If $f : D(0;1) \setminus \{ 0 \}$ holomorphic such that $f(1/n) = 0$ then either $f=0$ or $f$ has an essential singularity at $0$

Question

I'm trying to solve this question:

Let $f$ be a holomorphic function on $D(0; 1)\setminus\{0\}$ with the property that $f(1/n) = 0$ for every positive integer $n$. Show that $f$ is either identically zero, or that $f$ has an essential singularity at $0$. Give an example of the latter.
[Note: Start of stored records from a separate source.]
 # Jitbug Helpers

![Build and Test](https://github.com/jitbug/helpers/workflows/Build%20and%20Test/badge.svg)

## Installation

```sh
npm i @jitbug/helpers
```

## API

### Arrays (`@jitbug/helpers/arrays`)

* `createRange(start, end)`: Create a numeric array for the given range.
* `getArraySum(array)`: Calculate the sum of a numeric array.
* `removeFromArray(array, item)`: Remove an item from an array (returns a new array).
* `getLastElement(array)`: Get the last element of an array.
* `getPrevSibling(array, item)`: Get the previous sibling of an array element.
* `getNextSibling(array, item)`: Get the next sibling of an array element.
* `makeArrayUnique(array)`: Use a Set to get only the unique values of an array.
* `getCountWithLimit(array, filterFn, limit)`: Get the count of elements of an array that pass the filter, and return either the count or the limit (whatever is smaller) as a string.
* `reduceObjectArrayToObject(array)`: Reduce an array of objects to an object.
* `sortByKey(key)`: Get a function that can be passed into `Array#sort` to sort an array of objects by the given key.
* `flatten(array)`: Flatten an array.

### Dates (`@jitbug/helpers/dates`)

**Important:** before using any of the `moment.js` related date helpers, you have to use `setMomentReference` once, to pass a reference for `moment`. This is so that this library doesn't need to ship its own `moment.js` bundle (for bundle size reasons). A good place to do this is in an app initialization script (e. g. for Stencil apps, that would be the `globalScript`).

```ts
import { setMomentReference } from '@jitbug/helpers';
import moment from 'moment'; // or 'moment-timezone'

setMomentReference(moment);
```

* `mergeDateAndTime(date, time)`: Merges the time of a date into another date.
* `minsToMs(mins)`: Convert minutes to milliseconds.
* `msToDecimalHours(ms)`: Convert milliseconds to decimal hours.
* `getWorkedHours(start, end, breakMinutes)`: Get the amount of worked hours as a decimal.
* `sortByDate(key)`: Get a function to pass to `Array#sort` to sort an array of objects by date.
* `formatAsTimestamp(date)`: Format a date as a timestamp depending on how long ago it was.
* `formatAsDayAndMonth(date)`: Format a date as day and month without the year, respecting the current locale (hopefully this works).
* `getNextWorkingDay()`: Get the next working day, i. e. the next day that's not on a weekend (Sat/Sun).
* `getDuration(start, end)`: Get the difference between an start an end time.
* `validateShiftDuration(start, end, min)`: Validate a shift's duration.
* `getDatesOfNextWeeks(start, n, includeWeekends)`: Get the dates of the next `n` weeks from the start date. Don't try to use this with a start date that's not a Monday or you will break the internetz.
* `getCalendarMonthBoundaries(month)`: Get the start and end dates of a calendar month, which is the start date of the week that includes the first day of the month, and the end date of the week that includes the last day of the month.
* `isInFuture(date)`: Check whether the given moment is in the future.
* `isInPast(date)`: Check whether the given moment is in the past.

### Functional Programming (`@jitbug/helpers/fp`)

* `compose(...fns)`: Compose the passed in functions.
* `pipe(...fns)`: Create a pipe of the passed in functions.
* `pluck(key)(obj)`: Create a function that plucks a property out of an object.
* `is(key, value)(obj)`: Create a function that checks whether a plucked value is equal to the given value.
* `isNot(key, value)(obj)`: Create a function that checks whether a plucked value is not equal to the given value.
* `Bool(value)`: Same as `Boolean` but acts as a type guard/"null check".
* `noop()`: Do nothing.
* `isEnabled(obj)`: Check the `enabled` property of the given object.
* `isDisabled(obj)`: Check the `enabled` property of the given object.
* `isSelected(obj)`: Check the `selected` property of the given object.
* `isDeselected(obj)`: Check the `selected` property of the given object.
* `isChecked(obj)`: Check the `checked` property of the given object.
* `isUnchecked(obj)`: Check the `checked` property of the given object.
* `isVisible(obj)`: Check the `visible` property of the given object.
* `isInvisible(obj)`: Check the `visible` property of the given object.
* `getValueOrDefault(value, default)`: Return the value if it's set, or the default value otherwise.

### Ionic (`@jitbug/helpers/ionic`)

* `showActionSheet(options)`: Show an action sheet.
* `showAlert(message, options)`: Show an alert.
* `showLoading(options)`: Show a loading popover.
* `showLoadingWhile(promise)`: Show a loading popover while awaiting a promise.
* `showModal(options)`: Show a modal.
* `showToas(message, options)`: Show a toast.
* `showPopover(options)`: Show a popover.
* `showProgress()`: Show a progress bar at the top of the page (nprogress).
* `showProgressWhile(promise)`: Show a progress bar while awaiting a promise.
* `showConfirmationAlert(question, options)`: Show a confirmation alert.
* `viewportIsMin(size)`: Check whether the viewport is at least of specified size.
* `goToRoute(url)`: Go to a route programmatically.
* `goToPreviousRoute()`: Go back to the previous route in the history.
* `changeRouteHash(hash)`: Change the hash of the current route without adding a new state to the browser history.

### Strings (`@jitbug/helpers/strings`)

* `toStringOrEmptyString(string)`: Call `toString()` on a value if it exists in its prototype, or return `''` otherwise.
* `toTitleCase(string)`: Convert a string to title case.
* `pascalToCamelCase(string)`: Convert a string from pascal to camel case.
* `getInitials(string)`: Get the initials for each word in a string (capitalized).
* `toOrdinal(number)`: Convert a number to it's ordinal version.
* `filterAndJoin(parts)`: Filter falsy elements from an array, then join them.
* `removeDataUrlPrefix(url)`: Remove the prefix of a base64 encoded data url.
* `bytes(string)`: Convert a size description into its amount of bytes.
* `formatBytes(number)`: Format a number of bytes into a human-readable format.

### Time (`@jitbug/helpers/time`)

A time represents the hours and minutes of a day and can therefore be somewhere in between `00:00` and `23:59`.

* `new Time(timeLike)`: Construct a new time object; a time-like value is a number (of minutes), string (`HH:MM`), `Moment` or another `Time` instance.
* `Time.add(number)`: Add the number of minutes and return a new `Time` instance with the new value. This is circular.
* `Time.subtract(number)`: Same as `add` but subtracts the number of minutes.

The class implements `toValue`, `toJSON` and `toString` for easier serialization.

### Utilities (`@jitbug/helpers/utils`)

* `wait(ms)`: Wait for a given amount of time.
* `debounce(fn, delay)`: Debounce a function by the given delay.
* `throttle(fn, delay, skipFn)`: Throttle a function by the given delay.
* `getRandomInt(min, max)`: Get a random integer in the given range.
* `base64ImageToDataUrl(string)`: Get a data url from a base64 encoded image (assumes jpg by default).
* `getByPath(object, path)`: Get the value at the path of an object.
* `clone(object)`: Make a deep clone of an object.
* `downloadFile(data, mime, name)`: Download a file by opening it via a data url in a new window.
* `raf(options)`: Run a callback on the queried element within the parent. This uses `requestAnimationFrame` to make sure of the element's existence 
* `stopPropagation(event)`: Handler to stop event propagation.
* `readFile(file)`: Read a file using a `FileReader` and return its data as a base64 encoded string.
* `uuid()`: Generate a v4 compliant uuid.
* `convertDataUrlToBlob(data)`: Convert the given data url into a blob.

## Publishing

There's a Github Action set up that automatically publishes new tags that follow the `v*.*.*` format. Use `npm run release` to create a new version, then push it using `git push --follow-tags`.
I'm thinking I need to use the Laurent expansion of the function to show the singularity is essential, but I'm unsure of how to do that since I don't know the function. I'm confused about how to show it could be identically zero as well. Any help is appreciated, thank you!

Answer 1

If $f$ does not have an essential singularity at $0$ then it has either a pole or a removable singularity. If it is a removable singularity then defining it to be $0$ at $0$ gives an analytic function in the open unit disk whose zeros have a limit point, so $f \equiv 0$. If it has a pole then necessarily $|f(z)| \to \infty$ as $ z \to 0$ but this is false because $f(\frac 1 n)=0$ for all $n$. An example where $f$ has an essential singularity is $f(z)=\sin (\frac {\pi} z)$.

Answer 2

Abridged proof. If $f$ does not have an essential singularity at zero and is not the function zero, Laurent development at zero gives an analytic function $f_1$ on the disc and an integer $m \geq 0$ such that $f(z) = \dfrac{1}{z^m} f_1(z),$ with $f_1(0) \neq 0.$ $f_1$ being analytic, cannot have cluster values for its set of zeroes, violating the hypothesis. Q.E.D.